The size of the sample you take affects how accurately the point estimates reflect the corresponding population parameter. For example, when you calculate a sample mean, you want it to be close to the population mean. However, if your sample is too small, this might not be the case.

The most common metric for assessing accuracy is relative error. This is the absolute difference between the population parameter and the point estimate, all divided by the population parameter. It is sometimes expressed as a percentage.

attrition_pop and mean_attrition_pop are available; dplyr is loaded.

# Instructions:

- Generate a simple random sample from attrition_pop of ten rows.
- Summarize to calculate the mean proportion of employee attrition (Attrition equals "Yes").
- Calculate the relative error between mean_attrition_srs10 and mean_attrition_pop as a percentage.

In [None]:
# Calculate the relative error percentage again with a sample of 100 rows
attrition_srs100 <- attrition_pop %>% 
  slice_sample(n = 100)

mean_attrition_srs100 <- attrition_srs100 %>% 
  summarize(mean_attrition = mean(Attrition == "Yes")) %>% 
  pull(mean_attrition)

rel_error_pct100 <- 100 * abs(mean_attrition_pop - mean_attrition_srs100) / mean_attrition_pop

# See the result
rel_error_pct100

- Calculate the relative error percentage again. This time, use a simple random sample of one hundred rows of attrition_pop.

In [None]:
# Calculate the relative error percentage again with a sample of 100 rows
attrition_srs100 <- attrition_pop %>% 
  slice_sample(n = 100)

mean_attrition_srs100 <- attrition_srs100 %>% 
  summarize(mean_attrition = mean(Attrition == "Yes")) %>% 
  pull(mean_attrition)

rel_error_pct100 <- 100 * abs(mean_attrition_pop - mean_attrition_srs100) / mean_attrition_pop

# See the result
rel_error_pct100

# Relative error vs. sample size

The plot shows the relative error in the proportion of employee attritions, using simple random sampling, for sample sizes from 2 to 1470 (the size of the population).

Clicking "Regenerate plot" will create new samples for each sample size, and calculate the relative errors again.

Which statement about relative errors and sample sizes is true?

( ) For any given sample size, the relative error between the sample mean and the population mean is fixed at a specific value.

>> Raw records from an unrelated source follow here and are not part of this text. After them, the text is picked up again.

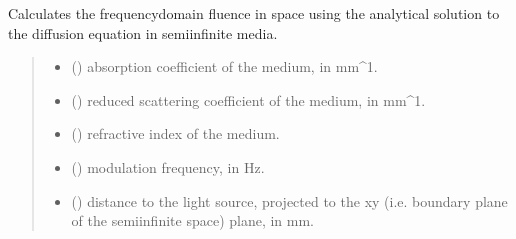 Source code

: \documentclass[letterpaper,10pt,english]{sphinxmanual}
\begin{document}
\begin{fulllineitems}
\label{\detokenize{_autosummary/nirfasterff.forward.analytical.semi_infinite_FD:nirfasterff.forward.analytical.semi_infinite_FD}}
\pysigstartsignatures
\pysiglinewithargsret
{}
{\sphinxparamcomma {}\sphinxparamcomma {}\sphinxparamcomma {}\sphinxparamcomma {}\sphinxparamcomma {}\sphinxparamcomma {}\sphinxparamcomma {}}
{}
\pysigstopsignatures
\sphinxAtStartPar
Calculates the frequency\sphinxhyphen{}domain fluence in space using the analytical solution to the diffusion equation in semi\sphinxhyphen{}infinite media.
\begin{quote}\begin{description}
\begin{itemize}
\item {} 
\sphinxAtStartPar
{} () \textendash{} absorption coefficient of the medium, in mm\textasciicircum{}\sphinxhyphen{}1.

\item {} 
\sphinxAtStartPar
{} () \textendash{} reduced scattering coefficient of the medium, in mm\textasciicircum{}\sphinxhyphen{}1.

\item {} 
\sphinxAtStartPar
{} () \textendash{} refractive index of the medium.

\item {} 
\sphinxAtStartPar
{} () \textendash{} modulation frequency, in Hz.

\item {} 
\sphinxAtStartPar
{} () \textendash{} 
\sphinxAtStartPar
distance to the light source, projected to the x\sphinxhyphen{}y (i.e. boundary plane of the semi\sphinxhyphen{}infinite space) plane, in mm.


\end{itemize}
\end{description}
\end{quote}
\end{fulllineitems}
\end{document}
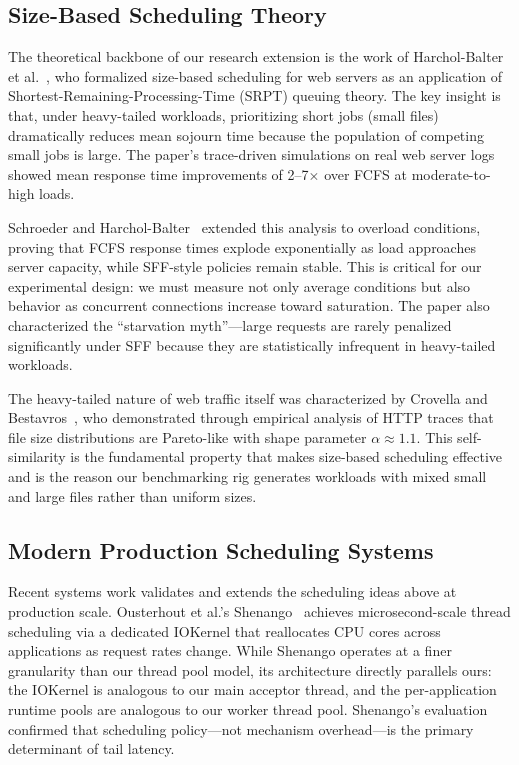 \documentclass[conference]{IEEEtran}
\begin{document}
\subsection{Size-Based Scheduling Theory}

The theoretical backbone of our research extension is the work of
Harchol-Balter et al.~\cite{harchol2003}, who formalized size-based
scheduling for web servers as an application of
Shortest-Remaining-Processing-Time (SRPT) queuing theory. The key insight is
that, under heavy-tailed workloads, prioritizing short jobs (small files)
dramatically reduces mean sojourn time because the population of competing
small jobs is large. The paper's trace-driven simulations on real web server
logs showed mean response time improvements of 2--7$\times$ over FCFS at
moderate-to-high loads.

Schroeder and Harchol-Balter~\cite{schroeder2006} extended this analysis to
overload conditions, proving that FCFS response times explode exponentially as
load approaches server capacity, while SFF-style policies remain stable. This
is critical for our experimental design: we must measure not only average
conditions but also behavior as concurrent connections increase toward
saturation. The paper also characterized the ``starvation myth''---large
requests are rarely penalized significantly under SFF because they are
statistically infrequent in heavy-tailed workloads.

The heavy-tailed nature of web traffic itself was characterized by Crovella
and Bestavros~\cite{crovella1997}, who demonstrated through empirical analysis
of HTTP traces that file size distributions are Pareto-like with shape
parameter $\alpha \approx 1.1$. This self-similarity is the fundamental
property that makes size-based scheduling effective and is the reason our
benchmarking rig generates workloads with mixed small and large files rather
than uniform sizes.

\subsection{Modern Production Scheduling Systems}

Recent systems work validates and extends the scheduling ideas above at
production scale. Ousterhout et al.'s Shenango~\cite{ousterhout2019} achieves
microsecond-scale thread scheduling via a dedicated IOKernel that reallocates
CPU cores across applications as request rates change. While Shenango operates
at a finer granularity than our thread pool model, its architecture directly
parallels ours: the IOKernel is analogous to our main acceptor thread, and the
per-application runtime pools are analogous to our worker thread pool.
Shenango's evaluation confirmed that scheduling policy---not mechanism
overhead---is the primary determinant of tail latency.
\end{document}
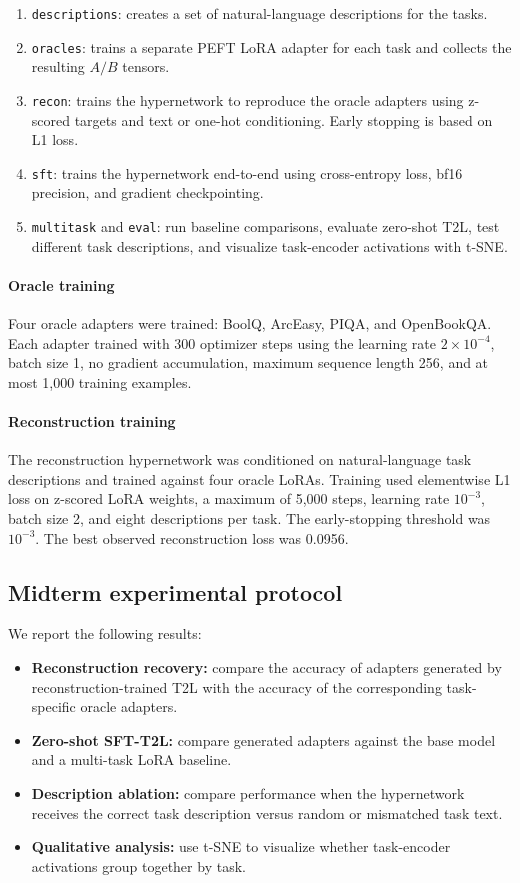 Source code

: \documentclass{article}
\begin{document}
\begin{enumerate}
  \item \texttt{descriptions}: creates a set of natural-language descriptions for the tasks.
  \item \texttt{oracles}: trains a separate PEFT LoRA adapter for each task and collects the resulting $A/B$ tensors.
  \item \texttt{recon}: trains the hypernetwork to reproduce the oracle adapters using z-scored targets and text or one-hot conditioning. Early stopping is based on L1 loss.
  \item \texttt{sft}: trains the hypernetwork end-to-end using cross-entropy loss, bf16 precision, and gradient checkpointing.
  \item \texttt{multitask} and \texttt{eval}: run baseline comparisons, evaluate zero-shot T2L, test different task descriptions, and visualize task-encoder activations with t-SNE.
\end{enumerate}

\paragraph{Oracle training}
Four oracle adapters were trained: BoolQ, ArcEasy, PIQA, and OpenBookQA. Each adapter trained with 300 optimizer steps using the learning rate $2\times10^{-4}$, batch size 1, no gradient accumulation, maximum sequence length 256, and at most 1,000 training examples.

\paragraph{Reconstruction training}
The reconstruction hypernetwork was conditioned on natural-language task descriptions and trained against four oracle LoRAs. Training used elementwise L1 loss on z-scored LoRA weights, a maximum of 5,000 steps, learning rate $10^{-3}$, batch size 2, and eight descriptions per task. The early-stopping threshold was $10^{-3}$. The best observed reconstruction loss was 0.0956.

\subsection{Midterm experimental protocol}

We report the following results:

\begin{itemize}
  \item \textbf{Reconstruction recovery:} compare the accuracy of adapters generated by reconstruction-trained T2L with the accuracy of the corresponding task-specific oracle adapters.
  \item \textbf{Zero-shot SFT-T2L:} compare generated adapters against the base model and a multi-task LoRA baseline.
  \item \textbf{Description ablation:} compare performance when the hypernetwork receives the correct task description versus random or mismatched task text.
  \item \textbf{Qualitative analysis:} use t-SNE to visualize whether task-encoder activations group together by task.
\end{itemize}
\end{document}
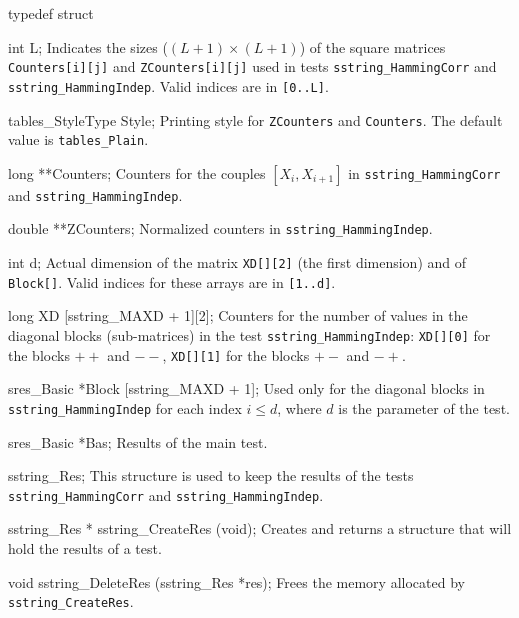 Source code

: typedef struct {

   int L;
\endcode
 \tabb
  Indicates the sizes ($(L+1)\times (L+1)$) of the square matrices
  {\tt Counters[i][j]} and
  {\tt  ZCounters[i][j]} used in tests  {\tt sstring\_HammingCorr} and
 {\tt  sstring\_HammingIndep}. Valid indices are in {\tt [0..L]}.
 \endtabb
\code

   tables_StyleType Style;
\endcode
 \tabb
  Printing style for {\tt ZCounters} and  {\tt Counters}.
  The default value is {\tt tables\_Plain}.
 \endtabb
\code

   long **Counters;
\endcode
 \tabb
  Counters for the couples $[X_i, X_{i+1}]$ in {\tt sstring\_HammingCorr}
  and {\tt sstring\_HammingIndep}.
 \endtabb
\code

   double **ZCounters;
\endcode
 \tabb
  Normalized counters  in {\tt sstring\_HammingIndep}.
 \endtabb
\code

   int d;
\endcode
 \tabb
  Actual dimension of the matrix {\tt XD[][2]} (the first dimension) 
  and of {\tt Block[]}. Valid indices for these arrays are in {\tt [1..d]}.
 \endtabb
\code

   long XD [sstring_MAXD + 1][2];
\endcode
 \tabb
  Counters for the number of values in the diagonal blocks
  (sub-matrices) in the test {\tt sstring\_HammingIndep}:
  {\tt XD[][0]} for the blocks $++$ and $--$, 
  {\tt XD[][1]} for the blocks $+-$ and $-+$.
 \endtabb
\code

   sres_Basic *Block [sstring_MAXD + 1];
\endcode
 \tabb
   Used only for the diagonal blocks in {\tt sstring\_HammingIndep}
   for each index $i \le d$, where $d$ is the parameter of the test.
\endtabb
\code

   sres_Basic *Bas;  
\endcode
 \tabb
  Results of the main test.
 \endtabb
\code

} sstring_Res;
\endcode
 \tab
  This structure is used to keep the results of the  tests
 {\tt sstring\_HammingCorr} and {\tt sstring\_Ham\-mingIndep}.
 \endtab
\code


sstring_Res * sstring_CreateRes (void);
\endcode
 \tab 
  Creates and returns a structure that will hold the results of a test. 
 \endtab
\code


void sstring_DeleteRes (sstring_Res *res);
\endcode
 \tab 
  Frees the memory allocated by {\tt sstring\_CreateRes}.
 \endtab

\fi   %



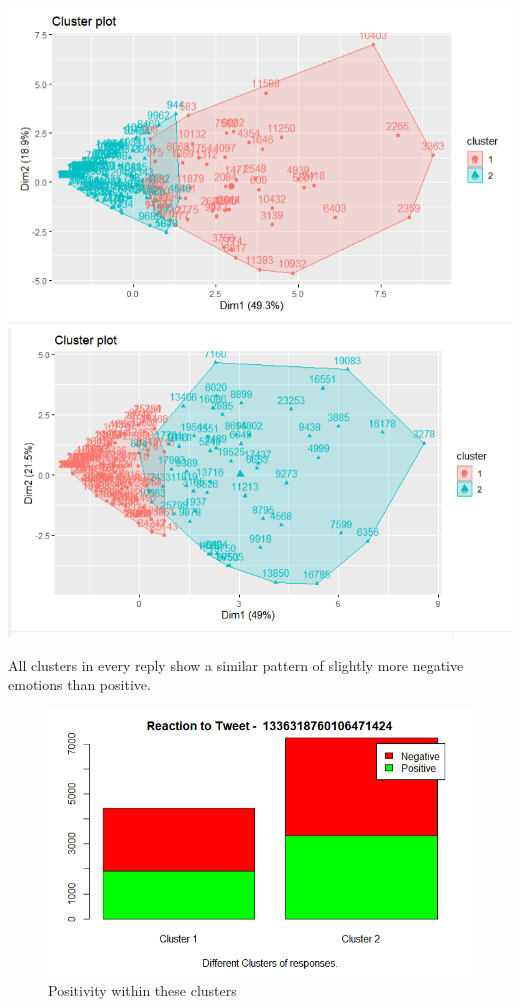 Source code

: \documentclass[
]{article}
\begin{document}
\includegraphics{final report resources/Cluster plot.png}
\includegraphics{final report resources/Cluster plot 2.png}

All clusters in every reply show a similar pattern of slightly more
negative emotions than positive.

\begin{figure}
\centering
\includegraphics{final report resources/positivity.png}
\caption{Positivity within these clusters}
\end{figure}
\end{document}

( ) When the sample is as large as the whole population, the relative error is small, but never zero.

( ) If the sample mean is greater than the population mean, the relative error can be less than zero.

( ) The relative error can never be greater than 100%.

(x) For small sample sizes, each additional entry in a sample can result in substantial decreases to the relative error.

# Replicating samples

When you calculate a point estimate such as a sample mean, the value you calculate depends on the rows that were included in the sample. That means that there is some randomness in the answer. In order to quantify the variation caused by this randomness, you can create many samples and calculate the sample mean (or other statistic) for each sample.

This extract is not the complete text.